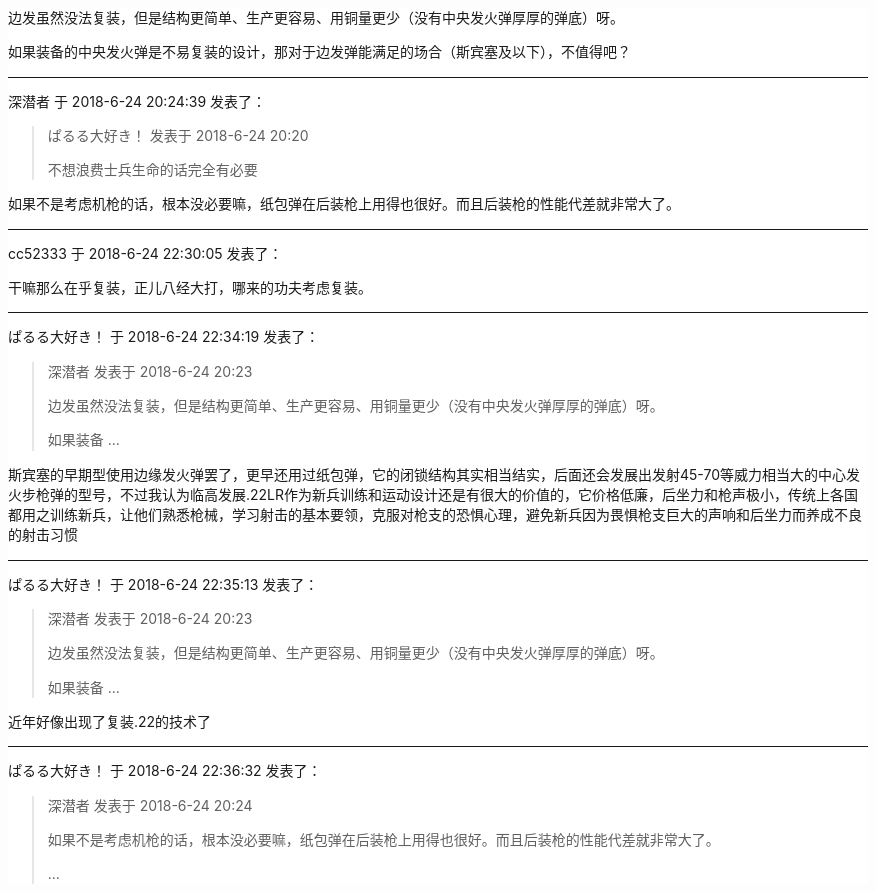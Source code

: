 

边发虽然没法复装，但是结构更简单、生产更容易、用铜量更少（没有中央发火弹厚厚的弹底）呀。

如果装备的中央发火弹是不易复装的设计，那对于边发弹能满足的场合（斯宾塞及以下），不值得吧？

---------

深潜者 于 2018-6-24 20:24:39 发表了：

> ぱるる大好き！ 发表于 2018-6-24 20:20
> 
> 不想浪费士兵生命的话完全有必要



如果不是考虑机枪的话，根本没必要嘛，纸包弹在后装枪上用得也很好。而且后装枪的性能代差就非常大了。

---------

cc52333 于 2018-6-24 22:30:05 发表了：

干嘛那么在乎复装，正儿八经大打，哪来的功夫考虑复装。

---------

ぱるる大好き！ 于 2018-6-24 22:34:19 发表了：

> 深潜者 发表于 2018-6-24 20:23
> 
> 边发虽然没法复装，但是结构更简单、生产更容易、用铜量更少（没有中央发火弹厚厚的弹底）呀。
> 
> 如果装备 ...



斯宾塞的早期型使用边缘发火弹罢了，更早还用过纸包弹，它的闭锁结构其实相当结实，后面还会发展出发射45-70等威力相当大的中心发火步枪弹的型号，不过我认为临高发展.22LR作为新兵训练和运动设计还是有很大的价值的，它价格低廉，后坐力和枪声极小，传统上各国都用之训练新兵，让他们熟悉枪械，学习射击的基本要领，克服对枪支的恐惧心理，避免新兵因为畏惧枪支巨大的声响和后坐力而养成不良的射击习惯

---------

ぱるる大好き！ 于 2018-6-24 22:35:13 发表了：

> 深潜者 发表于 2018-6-24 20:23
> 
> 边发虽然没法复装，但是结构更简单、生产更容易、用铜量更少（没有中央发火弹厚厚的弹底）呀。
> 
> 如果装备 ...



近年好像出现了复装.22的技术了

---------

ぱるる大好き！ 于 2018-6-24 22:36:32 发表了：

> 深潜者 发表于 2018-6-24 20:24
> 
> 如果不是考虑机枪的话，根本没必要嘛，纸包弹在后装枪上用得也很好。而且后装枪的性能代差就非常大了。
> 
> ...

## [Problem to work on]
Could you give the listing above again word for word, without any pictures?

## [Output of the task]
Source code

: 

边发虽然没法复装，但是结构更简单、生产更容易、用铜量更少（没有中央发火弹厚厚的弹底）呀。

如果装备的中央发火弹是不易复装的设计，那对于边发弹能满足的场合（斯宾塞及以下），不值得吧？

---------

深潜者 于 2018-6-24 20:24:39 发表了：

> ぱるる大好き！ 发表于 2018-6-24 20:20
> 
> 不想浪费士兵生命的话完全有必要



如果不是考虑机枪的话，根本没必要嘛，纸包弹在后装枪上用得也很好。而且后装枪的性能代差就非常大了。

---------

cc52333 于 2018-6-24 22:30:05 发表了：

干嘛那么在乎复装，正儿八经大打，哪来的功夫考虑复装。

---------

ぱるる大好き！ 于 2018-6-24 22:34:19 发表了：

> 深潜者 发表于 2018-6-24 20:23
> 
> 边发虽然没法复装，但是结构更简单、生产更容易、用铜量更少（没有中央发火弹厚厚的弹底）呀。
> 
> 如果装备 ...



斯宾塞的早期型使用边缘发火弹罢了，更早还用过纸包弹，它的闭锁结构其实相当结实，后面还会发展出发射45-70等威力相当大的中心发火步枪弹的型号，不过我认为临高发展.22LR作为新兵训练和运动设计还是有很大的价值的，它价格低廉，后坐力和枪声极小，传统上各国都用之训练新兵，让他们熟悉枪械，学习射击的基本要领，克服对枪支的恐惧心理，避免新兵因为畏惧枪支巨大的声响和后坐力而养成不良的射击习惯

---------

ぱるる大好き！ 于 2018-6-24 22:35:13 发表了：

> 深潜者 发表于 2018-6-24 20:23
> 
> 边发虽然没法复装，但是结构更简单、生产更容易、用铜量更少（没有中央发火弹厚厚的弹底）呀。
> 
> 如果装备 ...



近年好像出现了复装.22的技术了

---------

ぱるる大好き！ 于 2018-6-24 22:36:32 发表了：

> 深潜者 发表于 2018-6-24 20:24
> 
> 如果不是考虑机枪的话，根本没必要嘛，纸包弹在后装枪上用得也很好。而且后装枪的性能代差就非常大了。
> 
> ...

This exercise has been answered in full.